Agriculture, aides à domicile, restauration… Attendue depuis un an, la liste des dizaines de métiers en tension en France, base de référence pour accorder des titres de séjour aux travailleurs en situation irrégulière, a été transmise vendredi par le gouvernement aux partenaires sociaux. Mais les syndicats estiment déjà que ce nouveau registre ne permettra pas de régulariser un grand nombre de travailleurs sans papiers. Explications.
Après plus d’un an d’attente, la nouvelle liste des métiers en tension a enfin été actualisée – la dernière version datait de 2021, sur la base de données de 2008.
Les préfets peuvent régulariser « à titre exceptionnel » les travailleurs sans-papiers employés dans les métiers en tension (bâtiment, restauration, aide à la personne…).

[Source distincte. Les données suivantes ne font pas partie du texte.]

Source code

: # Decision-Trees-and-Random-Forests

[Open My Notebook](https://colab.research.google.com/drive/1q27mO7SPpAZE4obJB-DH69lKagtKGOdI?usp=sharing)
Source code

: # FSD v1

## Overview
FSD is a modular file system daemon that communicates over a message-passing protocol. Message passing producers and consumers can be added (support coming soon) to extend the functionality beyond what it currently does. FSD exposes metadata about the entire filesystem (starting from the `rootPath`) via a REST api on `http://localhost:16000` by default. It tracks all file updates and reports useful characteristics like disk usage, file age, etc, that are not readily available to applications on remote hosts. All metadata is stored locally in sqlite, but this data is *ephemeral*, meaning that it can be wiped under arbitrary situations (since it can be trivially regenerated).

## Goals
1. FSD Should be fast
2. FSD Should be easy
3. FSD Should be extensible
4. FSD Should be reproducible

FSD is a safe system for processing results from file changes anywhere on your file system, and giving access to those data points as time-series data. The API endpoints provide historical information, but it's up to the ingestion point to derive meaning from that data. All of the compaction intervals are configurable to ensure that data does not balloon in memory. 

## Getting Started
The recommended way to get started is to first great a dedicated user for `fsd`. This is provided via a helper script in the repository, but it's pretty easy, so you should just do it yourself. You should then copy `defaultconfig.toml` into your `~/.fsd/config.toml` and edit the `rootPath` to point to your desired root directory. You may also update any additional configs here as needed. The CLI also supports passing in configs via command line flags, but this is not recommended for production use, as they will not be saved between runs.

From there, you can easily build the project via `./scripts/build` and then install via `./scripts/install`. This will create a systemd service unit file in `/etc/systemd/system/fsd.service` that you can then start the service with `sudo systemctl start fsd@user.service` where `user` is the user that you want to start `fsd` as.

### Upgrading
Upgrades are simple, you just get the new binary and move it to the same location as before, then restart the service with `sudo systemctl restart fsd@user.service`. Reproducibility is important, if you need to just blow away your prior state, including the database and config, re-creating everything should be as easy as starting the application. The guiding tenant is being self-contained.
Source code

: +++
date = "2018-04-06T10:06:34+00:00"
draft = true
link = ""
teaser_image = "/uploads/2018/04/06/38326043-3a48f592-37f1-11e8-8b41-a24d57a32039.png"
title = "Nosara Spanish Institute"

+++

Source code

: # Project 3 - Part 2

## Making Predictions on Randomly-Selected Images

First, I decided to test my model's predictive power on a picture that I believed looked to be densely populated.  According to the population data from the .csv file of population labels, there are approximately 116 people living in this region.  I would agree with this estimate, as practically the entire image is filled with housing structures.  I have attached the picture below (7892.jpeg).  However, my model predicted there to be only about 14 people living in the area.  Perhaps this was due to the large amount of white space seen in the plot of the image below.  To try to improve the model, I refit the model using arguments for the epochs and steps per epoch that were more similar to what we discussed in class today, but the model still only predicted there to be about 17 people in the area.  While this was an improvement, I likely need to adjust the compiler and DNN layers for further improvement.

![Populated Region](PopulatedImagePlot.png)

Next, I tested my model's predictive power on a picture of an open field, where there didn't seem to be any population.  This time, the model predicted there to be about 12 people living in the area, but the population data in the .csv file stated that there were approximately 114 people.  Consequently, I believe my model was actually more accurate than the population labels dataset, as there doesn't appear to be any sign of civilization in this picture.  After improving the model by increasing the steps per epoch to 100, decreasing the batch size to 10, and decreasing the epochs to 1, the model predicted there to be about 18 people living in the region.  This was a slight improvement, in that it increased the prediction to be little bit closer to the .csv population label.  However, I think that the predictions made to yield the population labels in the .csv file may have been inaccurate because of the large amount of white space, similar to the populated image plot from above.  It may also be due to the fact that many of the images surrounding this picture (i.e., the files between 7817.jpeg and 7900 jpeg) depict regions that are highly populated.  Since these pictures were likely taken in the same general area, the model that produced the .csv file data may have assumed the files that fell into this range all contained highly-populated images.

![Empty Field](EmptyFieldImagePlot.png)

Cette régularisation prend la forme d’un titre de séjour d’un an, délivré au cas par cas, à condition d’avoir résidé en France pendant au moins trois ans, exercé une activité salariée durant au moins 12 mois sur les 24 derniers, et présenter un casier judiciaire vierge.
La nouvelle mouture a été adressée vendredi 21 février par le gouvernement aux partenaires sociaux, avant « une dernière consultation nationale », a expliqué la ministre du Travail, Astrid Panosyan-Bouvet, sur France info. Organisations syndicales et patronales doivent en débattre en fin de semaine avant publication au Journal officiel.
Cette liste de métiers, issue « des concertations avec les fédérations professionnelles », regroupe quelque 80 professions qui sont déclinées selon les besoins en main-d’œuvre des différentes régions françaises.
Par exemple, la région Normandie est la seule à rechercher des géomètres, tandis que sept régions sur treize recherchent des bouchers.
Les « agriculteurs salariés », « aides à domicile et aides ménagères », « aides de cuisine », « cuisiniers », « employés de maison et personnels de ménage », « maraîchers/horticulteurs salariés » sont, eux, recherchés partout.
Les trois régions qui présentent le plus de professions en tension sont les régions Ile-de-France (41 métiers), Provence-Alpes-Côte-D’azur (39) et Auvergne-Rhône-Alpes (37 métiers).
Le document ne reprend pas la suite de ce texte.